CF 1162A - Zoning Restrictions Again
We have a street with n building positions. Every position can contain a house whose height is an integer between 0 and h. The profit from a house of height a is a², so taller houses are always better. The city imposes m zoning rules.
CF 1162A - Zoning Restrictions Again
Rating: 800
Tags: implementation
Solve time: 1m 19s
Verified: yes
Solution
Problem Understanding
We have a street with n building positions. Every position can contain a house whose height is an integer between 0 and h.
The profit from a house of height a is a², so taller houses are always better. The city imposes m zoning rules. Each rule covers a segment of positions [l, r] and says that the tallest house inside that segment cannot exceed some value x.
The task is to choose a height for every position so that all restrictions are satisfied and the total profit, the sum of squares of all heights, is as large as possible.
The constraints are very small. Both n and m are at most 50. Even an algorithm that performs work proportional to every restriction times every position is completely safe. An O(nm) or O(n²m) solution runs instantly.
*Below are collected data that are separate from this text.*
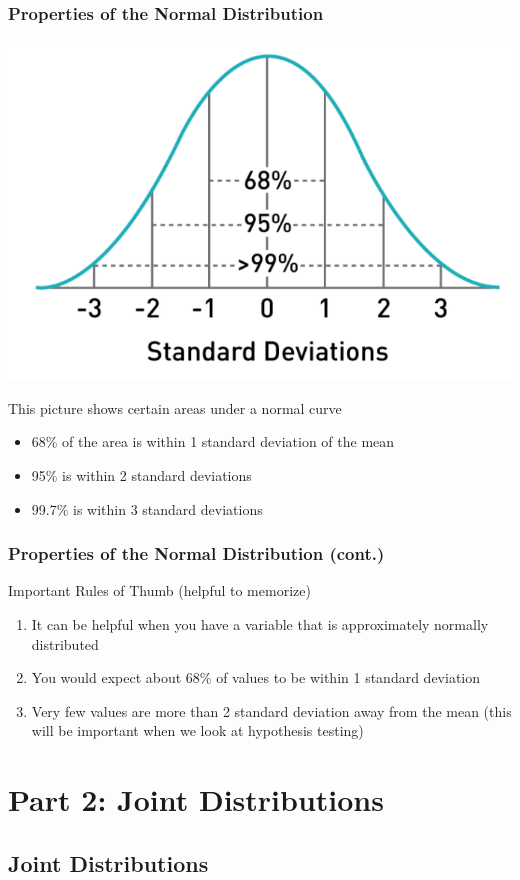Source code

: \documentclass[12pt, block=fill]{beamer}
\begin{document}
\begin{frame}
  \frametitle{Properties of the Normal Distribution}
  \begin{center}
      \includegraphics[width=0.5\linewidth]{figures/properties_normal_distribution.png}
  \end{center}
  This picture shows certain areas under a normal curve
  \begin{itemize}
      \item 68\% of the area is within 1 standard deviation of the mean
      \item 95\% is within 2 standard deviations
      \item 99.7\% is within 3 standard deviations
  \end{itemize}
\end{frame}

\begin{frame}
  \frametitle{Properties of the Normal Distribution (cont.)}
  \begin{exampleblock}{Important Rules of Thumb (helpful to memorize)}
    \begin{enumerate}
        \item It can be helpful when you have a variable that is approximately normally distributed
        \item You would expect about 68\% of values to be within 1 standard deviation
        \item Very few values are more than 2 standard deviation away from the mean (this will be important when we look at hypothesis testing)
    \end{enumerate}
  \end{exampleblock}
    
\end{frame}

\section{Part 2: Joint Distributions} 

\subsection{Joint Distributions}
\end{document}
The main challenge is understanding how the range restrictions affect individual houses. A restriction says that the maximum height inside a range cannot exceed x. That means every house inside that range must also be at most x. If even one house were taller than x, the maximum of the range would exceed x and the restriction would be violated.
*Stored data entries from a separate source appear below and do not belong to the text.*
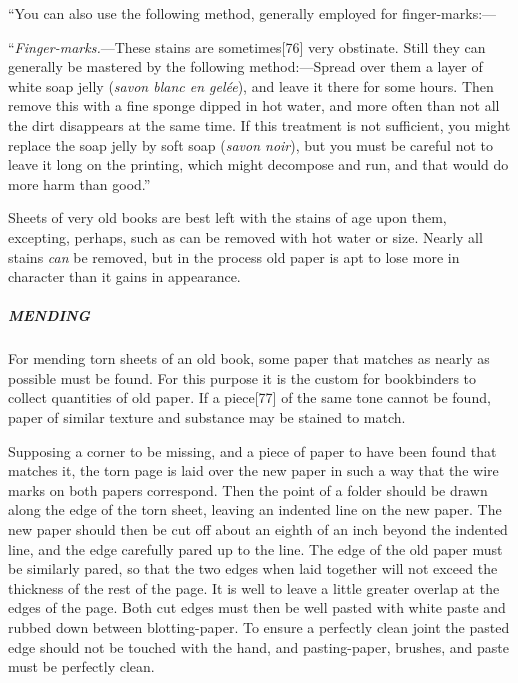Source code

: \documentclass[
]{article}
\begin{document}
``You can also use the following method, generally employed for
finger-marks:---

``\emph{Finger-marks.}---These stains are
sometimes{\protect\hypertarget{Page_76}{}{{[}76{]}}} very obstinate.
Still they can generally be mastered by the following method:---Spread
over them a layer of white soap jelly (\emph{savon blanc en gelée}), and
leave it there for some hours. Then remove this with a fine sponge
dipped in hot water, and more often than not all the dirt disappears at
the same time. If this treatment is not sufficient, you might replace
the soap jelly by soft soap (\emph{savon noir}), but you must be careful
not to leave it long on the printing, which might decompose and run, and
that would do more harm than good.''

Sheets of very old books are best left with the stains of age upon them,
excepting, perhaps, such as can be removed with hot water or size.
Nearly all stains \emph{can} be removed, but in the process old paper is
apt to lose more in character than it gains in appearance.

\hypertarget{mending}{%
\subparagraph{MENDING}\label{mending}}

For mending torn sheets of an old book, some paper that matches as
nearly as possible must be found. For this purpose it is the custom for
bookbinders to collect quantities of old paper. If a
piece{\protect\hypertarget{Page_77}{}{{[}77{]}}} of the same tone cannot
be found, paper of similar texture and substance may be stained to
match.

Supposing a corner to be missing, and a piece of paper to have been
found that matches it, the torn page is laid over the new paper in such
a way that the wire marks on both papers correspond. Then the point of a
folder should be drawn along the edge of the torn sheet, leaving an
indented line on the new paper. The new paper should then be cut off
about an eighth of an inch beyond the indented line, and the edge
carefully pared up to the line. The edge of the old paper must be
similarly pared, so that the two edges when laid together will not
exceed the thickness of the rest of the page. It is well to leave a
little greater overlap at the edges of the page. Both cut edges must
then be well pasted with white paste and rubbed down between
blotting-paper. To ensure a perfectly clean joint the pasted edge should
not be touched with the hand, and pasting-paper, brushes, and paste must
be perfectly clean.
\end{document}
A common mistake is to treat a restriction as applying only to one position.
Consider:
3 10 1
1 3 5
Every house lies inside the restricted range, so every height must be at most 5.
The optimal heights are:
[5, 5, 5]
Profit:
25 + 25 + 25 = 75
A careless interpretation might allow heights such as [10, 10, 10], which clearly violate the restriction.
Another easy mistake is forgetting that multiple restrictions can overlap.
Example:
3 10 2
1 2 7
2 3 4
Position 2 belongs to both ranges. Its height must satisfy both limits, so its effective maximum is:
min(7, 4) = 4
The optimal heights become:
[7, 4, 4]
Ignoring one of the restrictions would produce an invalid answer.
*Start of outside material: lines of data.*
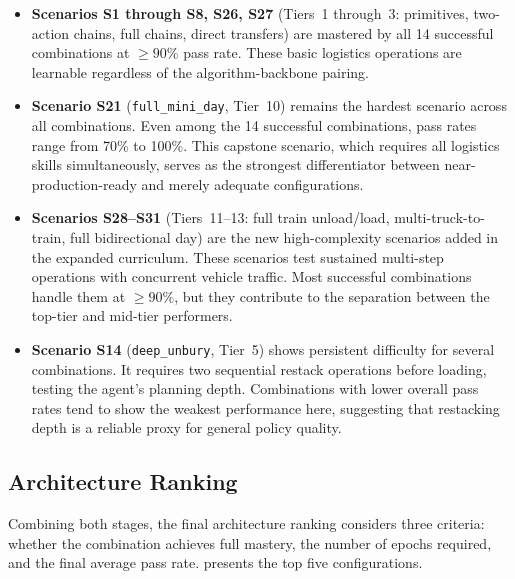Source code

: \begin{itemize}
  \item \textbf{Scenarios S1 through S8, S26, S27} (Tiers~1 through~3: primitives, two-action chains, full chains, direct transfers) are mastered by all 14 successful combinations at $\geq 90\%$ pass rate. These basic logistics operations are learnable regardless of the algorithm-backbone pairing.

  \item \textbf{Scenario S21} (\texttt{full\_mini\_day}, Tier~10) remains the hardest scenario across all combinations. Even among the 14 successful combinations, pass rates range from 70\% to 100\%. This capstone scenario, which requires all logistics skills simultaneously, serves as the strongest differentiator between near-production-ready and merely adequate configurations.

  \item \textbf{Scenarios S28--S31} (Tiers~11--13: full train unload/load, multi-truck-to-train, full bidirectional day) are the new high-complexity scenarios added in the expanded curriculum. These scenarios test sustained multi-step operations with concurrent vehicle traffic. Most successful combinations handle them at $\geq 90\%$, but they contribute to the separation between the top-tier and mid-tier performers.

  \item \textbf{Scenario S14} (\texttt{deep\_unbury}, Tier~5) shows persistent difficulty for several combinations. It requires two sequential restack operations before loading, testing the agent's planning depth. Combinations with lower overall pass rates tend to show the weakest performance here, suggesting that restacking depth is a reliable proxy for general policy quality.
\end{itemize}

\subsection{Architecture Ranking}
\label{sec:res:phase1:ranking}

Combining both stages, the final architecture ranking considers three criteria: whether the combination achieves full mastery, the number of epochs required, and the final average pass rate.  presents the top five configurations.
A final subtle point is that some positions may never appear in any restriction.
Example:
3 10 1
2 2 3
Position 1 and position 3 are unrestricted except for the global limit h = 10, so they should remain at height 10.
The optimal heights are:
[10, 3, 10]
Profit:
100 + 9 + 100 = 209
Approaches
A brute-force idea is to try every possible assignment of heights and keep the best valid one. Each position has up to h + 1 choices, so there are (h + 1)^n possible configurations.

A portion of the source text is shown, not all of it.